This question is a common problem, my approach is to use the heap.
The implementation of Partial_sort algorithm in intercepting STL:
template <class RandomAccessIterator, class T, class Compare>
void __partial_sort(RandomAccessIterator first, RandomAccessIterator middle,
RandomAccessIterator last, T*, Compare comp) {
make_heap(first, middle, comp);
for (RandomAccessIterator i = middle; i < last; ++i)
if (comp(*i, *first))
__pop_heap(first, middle, i, T(*i), comp, distance_type(first));
sort_heap(first, middle, comp);
}
The above function is a partial ordering of a sequence, sorted by order of elements between first,middle.
Its approach is to first generate a heap of data from the original First,middle, and then iterate over the data, and if the largest element in the previous element is larger, delete the smallest element into the new element, the process is LG (MIDDLE-FIRST), and finally heap sort.

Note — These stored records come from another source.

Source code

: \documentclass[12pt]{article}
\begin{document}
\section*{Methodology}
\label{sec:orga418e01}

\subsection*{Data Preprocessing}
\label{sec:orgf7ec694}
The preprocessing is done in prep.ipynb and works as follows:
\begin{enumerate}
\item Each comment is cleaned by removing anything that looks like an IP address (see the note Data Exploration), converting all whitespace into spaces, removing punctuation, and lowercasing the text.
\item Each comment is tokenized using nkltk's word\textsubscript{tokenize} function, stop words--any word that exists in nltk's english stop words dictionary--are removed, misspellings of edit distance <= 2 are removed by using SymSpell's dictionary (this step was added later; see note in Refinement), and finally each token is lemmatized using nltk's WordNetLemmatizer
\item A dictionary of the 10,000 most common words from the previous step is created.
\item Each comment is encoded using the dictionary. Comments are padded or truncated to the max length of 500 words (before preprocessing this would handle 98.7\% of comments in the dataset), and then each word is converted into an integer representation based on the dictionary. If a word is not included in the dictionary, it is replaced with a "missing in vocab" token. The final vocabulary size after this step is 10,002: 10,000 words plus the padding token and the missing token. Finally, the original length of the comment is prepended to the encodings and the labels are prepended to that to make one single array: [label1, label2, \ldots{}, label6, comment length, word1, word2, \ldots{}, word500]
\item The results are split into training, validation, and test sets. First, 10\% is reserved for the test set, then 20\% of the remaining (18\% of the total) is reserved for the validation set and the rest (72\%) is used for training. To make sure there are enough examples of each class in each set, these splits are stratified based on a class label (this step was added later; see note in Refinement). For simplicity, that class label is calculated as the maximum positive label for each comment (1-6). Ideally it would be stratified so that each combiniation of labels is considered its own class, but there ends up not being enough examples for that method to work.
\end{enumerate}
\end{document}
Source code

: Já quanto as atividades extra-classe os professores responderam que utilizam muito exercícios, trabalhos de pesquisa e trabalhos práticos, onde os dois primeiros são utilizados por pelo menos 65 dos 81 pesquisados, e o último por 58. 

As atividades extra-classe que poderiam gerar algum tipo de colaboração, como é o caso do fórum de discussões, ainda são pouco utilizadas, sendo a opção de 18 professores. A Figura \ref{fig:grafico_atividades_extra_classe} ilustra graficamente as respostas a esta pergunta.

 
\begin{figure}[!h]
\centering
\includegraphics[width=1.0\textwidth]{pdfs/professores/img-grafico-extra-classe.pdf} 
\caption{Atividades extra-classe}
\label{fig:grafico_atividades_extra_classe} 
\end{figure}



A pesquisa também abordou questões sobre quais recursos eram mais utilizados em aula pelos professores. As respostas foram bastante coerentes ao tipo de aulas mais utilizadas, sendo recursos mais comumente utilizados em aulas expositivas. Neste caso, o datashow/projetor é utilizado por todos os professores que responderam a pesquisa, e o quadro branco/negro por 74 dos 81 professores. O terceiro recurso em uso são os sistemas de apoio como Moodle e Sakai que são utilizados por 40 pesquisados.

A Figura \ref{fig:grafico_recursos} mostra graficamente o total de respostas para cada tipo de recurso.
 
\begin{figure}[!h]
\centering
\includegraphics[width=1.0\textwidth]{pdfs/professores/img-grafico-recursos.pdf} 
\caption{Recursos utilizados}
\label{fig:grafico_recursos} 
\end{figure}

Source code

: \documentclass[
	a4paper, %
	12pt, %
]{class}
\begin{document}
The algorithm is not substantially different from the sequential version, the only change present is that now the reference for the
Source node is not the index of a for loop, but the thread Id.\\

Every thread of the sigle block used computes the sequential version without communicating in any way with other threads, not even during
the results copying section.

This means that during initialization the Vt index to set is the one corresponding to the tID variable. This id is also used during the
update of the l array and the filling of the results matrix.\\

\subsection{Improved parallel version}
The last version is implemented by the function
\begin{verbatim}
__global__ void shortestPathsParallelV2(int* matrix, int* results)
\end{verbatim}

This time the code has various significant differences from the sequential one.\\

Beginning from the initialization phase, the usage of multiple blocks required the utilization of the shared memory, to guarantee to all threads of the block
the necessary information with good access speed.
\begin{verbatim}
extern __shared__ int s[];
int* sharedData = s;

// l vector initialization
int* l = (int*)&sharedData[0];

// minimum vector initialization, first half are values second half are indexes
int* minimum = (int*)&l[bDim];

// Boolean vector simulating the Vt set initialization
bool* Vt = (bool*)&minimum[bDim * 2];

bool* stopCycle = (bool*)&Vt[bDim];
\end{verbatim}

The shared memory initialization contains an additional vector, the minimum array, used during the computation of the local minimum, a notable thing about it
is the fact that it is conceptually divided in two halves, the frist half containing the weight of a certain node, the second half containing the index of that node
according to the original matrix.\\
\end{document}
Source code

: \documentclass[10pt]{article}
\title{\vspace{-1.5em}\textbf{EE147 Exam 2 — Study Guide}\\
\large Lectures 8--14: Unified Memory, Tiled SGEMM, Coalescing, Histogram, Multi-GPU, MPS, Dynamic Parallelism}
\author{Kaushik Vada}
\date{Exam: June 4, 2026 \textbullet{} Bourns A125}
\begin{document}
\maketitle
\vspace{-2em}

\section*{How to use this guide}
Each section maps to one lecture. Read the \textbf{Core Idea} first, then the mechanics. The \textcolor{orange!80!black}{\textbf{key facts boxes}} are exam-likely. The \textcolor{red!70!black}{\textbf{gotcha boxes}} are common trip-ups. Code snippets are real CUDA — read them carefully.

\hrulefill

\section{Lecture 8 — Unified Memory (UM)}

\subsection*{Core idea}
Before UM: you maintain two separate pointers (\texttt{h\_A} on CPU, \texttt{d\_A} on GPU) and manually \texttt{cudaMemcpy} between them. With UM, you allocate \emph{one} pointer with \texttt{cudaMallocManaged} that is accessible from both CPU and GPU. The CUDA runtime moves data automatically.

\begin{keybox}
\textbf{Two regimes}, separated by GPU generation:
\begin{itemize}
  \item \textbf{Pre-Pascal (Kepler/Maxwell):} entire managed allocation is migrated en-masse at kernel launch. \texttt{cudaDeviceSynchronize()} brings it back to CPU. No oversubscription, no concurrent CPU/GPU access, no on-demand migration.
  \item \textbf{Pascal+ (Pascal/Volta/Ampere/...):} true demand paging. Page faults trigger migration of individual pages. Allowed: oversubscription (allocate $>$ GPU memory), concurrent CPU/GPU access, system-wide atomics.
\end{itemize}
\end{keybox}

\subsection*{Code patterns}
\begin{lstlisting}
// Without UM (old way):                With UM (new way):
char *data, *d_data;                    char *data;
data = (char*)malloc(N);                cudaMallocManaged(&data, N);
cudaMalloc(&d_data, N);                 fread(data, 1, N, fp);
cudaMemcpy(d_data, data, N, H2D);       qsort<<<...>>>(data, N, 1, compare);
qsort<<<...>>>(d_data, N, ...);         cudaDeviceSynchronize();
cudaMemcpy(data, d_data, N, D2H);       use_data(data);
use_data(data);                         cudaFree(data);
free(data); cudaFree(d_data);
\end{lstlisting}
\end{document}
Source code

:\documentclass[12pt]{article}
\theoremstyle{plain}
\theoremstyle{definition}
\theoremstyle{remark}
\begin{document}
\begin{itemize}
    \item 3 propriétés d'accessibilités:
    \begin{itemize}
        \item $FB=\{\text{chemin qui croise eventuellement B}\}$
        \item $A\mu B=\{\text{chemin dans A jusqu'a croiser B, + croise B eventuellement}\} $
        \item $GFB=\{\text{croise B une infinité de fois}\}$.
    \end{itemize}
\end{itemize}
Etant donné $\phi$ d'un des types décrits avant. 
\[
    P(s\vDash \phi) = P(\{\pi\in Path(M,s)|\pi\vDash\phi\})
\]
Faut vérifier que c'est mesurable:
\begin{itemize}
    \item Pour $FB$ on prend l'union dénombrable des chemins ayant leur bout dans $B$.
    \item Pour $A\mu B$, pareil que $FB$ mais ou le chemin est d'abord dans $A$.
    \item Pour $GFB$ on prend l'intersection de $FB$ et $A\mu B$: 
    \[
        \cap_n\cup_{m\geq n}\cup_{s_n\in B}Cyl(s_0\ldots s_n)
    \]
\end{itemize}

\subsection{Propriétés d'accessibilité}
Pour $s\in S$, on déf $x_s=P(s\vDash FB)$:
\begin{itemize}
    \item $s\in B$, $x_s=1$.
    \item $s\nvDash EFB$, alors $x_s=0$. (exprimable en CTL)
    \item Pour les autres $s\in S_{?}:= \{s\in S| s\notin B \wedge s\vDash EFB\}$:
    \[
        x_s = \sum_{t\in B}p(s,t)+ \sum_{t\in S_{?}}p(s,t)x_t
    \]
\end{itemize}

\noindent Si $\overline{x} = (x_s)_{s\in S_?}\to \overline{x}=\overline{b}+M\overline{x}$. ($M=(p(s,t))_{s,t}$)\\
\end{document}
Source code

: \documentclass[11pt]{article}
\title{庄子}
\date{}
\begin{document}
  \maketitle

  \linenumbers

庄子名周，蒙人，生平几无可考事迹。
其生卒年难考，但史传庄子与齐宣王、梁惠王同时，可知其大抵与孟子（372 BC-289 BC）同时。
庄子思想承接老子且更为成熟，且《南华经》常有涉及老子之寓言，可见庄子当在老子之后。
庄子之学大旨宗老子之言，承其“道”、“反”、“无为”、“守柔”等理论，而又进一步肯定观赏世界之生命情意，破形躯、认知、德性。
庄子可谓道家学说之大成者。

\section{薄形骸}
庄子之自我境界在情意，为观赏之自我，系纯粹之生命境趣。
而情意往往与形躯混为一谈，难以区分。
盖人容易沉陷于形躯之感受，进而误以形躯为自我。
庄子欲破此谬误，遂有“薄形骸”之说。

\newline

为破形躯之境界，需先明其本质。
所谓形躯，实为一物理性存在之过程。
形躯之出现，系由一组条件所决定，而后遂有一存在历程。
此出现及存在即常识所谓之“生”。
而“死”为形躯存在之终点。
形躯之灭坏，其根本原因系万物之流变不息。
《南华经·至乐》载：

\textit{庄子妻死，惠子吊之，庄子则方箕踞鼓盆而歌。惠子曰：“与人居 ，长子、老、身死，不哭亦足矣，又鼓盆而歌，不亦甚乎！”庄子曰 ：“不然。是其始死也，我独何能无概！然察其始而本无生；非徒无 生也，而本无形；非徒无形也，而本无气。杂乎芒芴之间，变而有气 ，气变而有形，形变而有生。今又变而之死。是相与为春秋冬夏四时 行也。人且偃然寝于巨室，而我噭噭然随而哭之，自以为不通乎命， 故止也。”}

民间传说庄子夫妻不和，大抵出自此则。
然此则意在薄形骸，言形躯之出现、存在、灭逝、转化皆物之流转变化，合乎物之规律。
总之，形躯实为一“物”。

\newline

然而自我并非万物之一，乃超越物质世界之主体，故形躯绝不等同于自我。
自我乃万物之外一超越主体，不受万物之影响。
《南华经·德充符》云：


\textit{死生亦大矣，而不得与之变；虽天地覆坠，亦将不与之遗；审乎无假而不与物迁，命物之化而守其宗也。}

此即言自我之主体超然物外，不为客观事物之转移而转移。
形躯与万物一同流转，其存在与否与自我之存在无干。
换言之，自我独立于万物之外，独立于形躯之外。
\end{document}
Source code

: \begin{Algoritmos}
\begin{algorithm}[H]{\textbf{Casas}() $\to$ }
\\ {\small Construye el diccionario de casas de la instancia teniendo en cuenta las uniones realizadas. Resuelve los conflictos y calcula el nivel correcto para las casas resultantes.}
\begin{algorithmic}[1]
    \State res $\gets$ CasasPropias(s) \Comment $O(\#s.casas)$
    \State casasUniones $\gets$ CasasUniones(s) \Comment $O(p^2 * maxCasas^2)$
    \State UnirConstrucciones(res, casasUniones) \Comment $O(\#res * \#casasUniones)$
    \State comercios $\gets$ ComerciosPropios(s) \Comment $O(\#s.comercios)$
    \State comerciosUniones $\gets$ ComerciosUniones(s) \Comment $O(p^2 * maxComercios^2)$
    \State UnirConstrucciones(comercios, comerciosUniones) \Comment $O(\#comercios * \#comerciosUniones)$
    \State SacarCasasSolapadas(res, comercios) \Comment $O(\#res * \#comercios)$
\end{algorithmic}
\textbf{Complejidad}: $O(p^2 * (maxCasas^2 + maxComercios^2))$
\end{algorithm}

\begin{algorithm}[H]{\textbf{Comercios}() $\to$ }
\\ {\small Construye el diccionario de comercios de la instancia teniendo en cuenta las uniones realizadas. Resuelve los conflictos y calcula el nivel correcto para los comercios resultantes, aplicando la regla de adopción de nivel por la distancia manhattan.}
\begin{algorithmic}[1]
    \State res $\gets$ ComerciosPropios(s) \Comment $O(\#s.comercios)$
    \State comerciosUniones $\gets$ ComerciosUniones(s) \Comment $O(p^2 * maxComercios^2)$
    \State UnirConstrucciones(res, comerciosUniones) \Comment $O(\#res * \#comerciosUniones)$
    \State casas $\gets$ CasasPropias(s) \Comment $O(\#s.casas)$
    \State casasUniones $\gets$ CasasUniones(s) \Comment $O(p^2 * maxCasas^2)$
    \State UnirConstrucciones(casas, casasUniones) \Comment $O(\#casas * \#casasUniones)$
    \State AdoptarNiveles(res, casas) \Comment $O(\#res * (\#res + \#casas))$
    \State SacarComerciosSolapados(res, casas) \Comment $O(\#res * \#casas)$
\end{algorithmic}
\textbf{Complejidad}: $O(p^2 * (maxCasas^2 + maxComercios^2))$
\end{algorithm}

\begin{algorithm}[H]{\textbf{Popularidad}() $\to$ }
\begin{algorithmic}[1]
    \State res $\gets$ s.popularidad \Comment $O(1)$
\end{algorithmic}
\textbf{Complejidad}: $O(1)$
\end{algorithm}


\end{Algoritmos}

Not every element needs to resize the heap, so the worst case time complexity is n * LG (MIDDLE-FIRST).
Similarly, this algorithm can be used to solve this problem by using a heap algorithm, as stated above, the worst time complexity is n * LG (M), where n is the total element, and M is the largest number of m to be searched.
Based on the idea above, and the heap algorithm I used to write, give the code to solve this problem, because my original heap algorithm is a large heap (max-heap), that is, the largest element of the heap in the root, so this is to find out the number of the smallest 10 number, if the maximum number of 10, To say that the heap changed to a small heap, in fact, is to change the size of the relationship between the father and son in the heap, the rest of the place unchanged.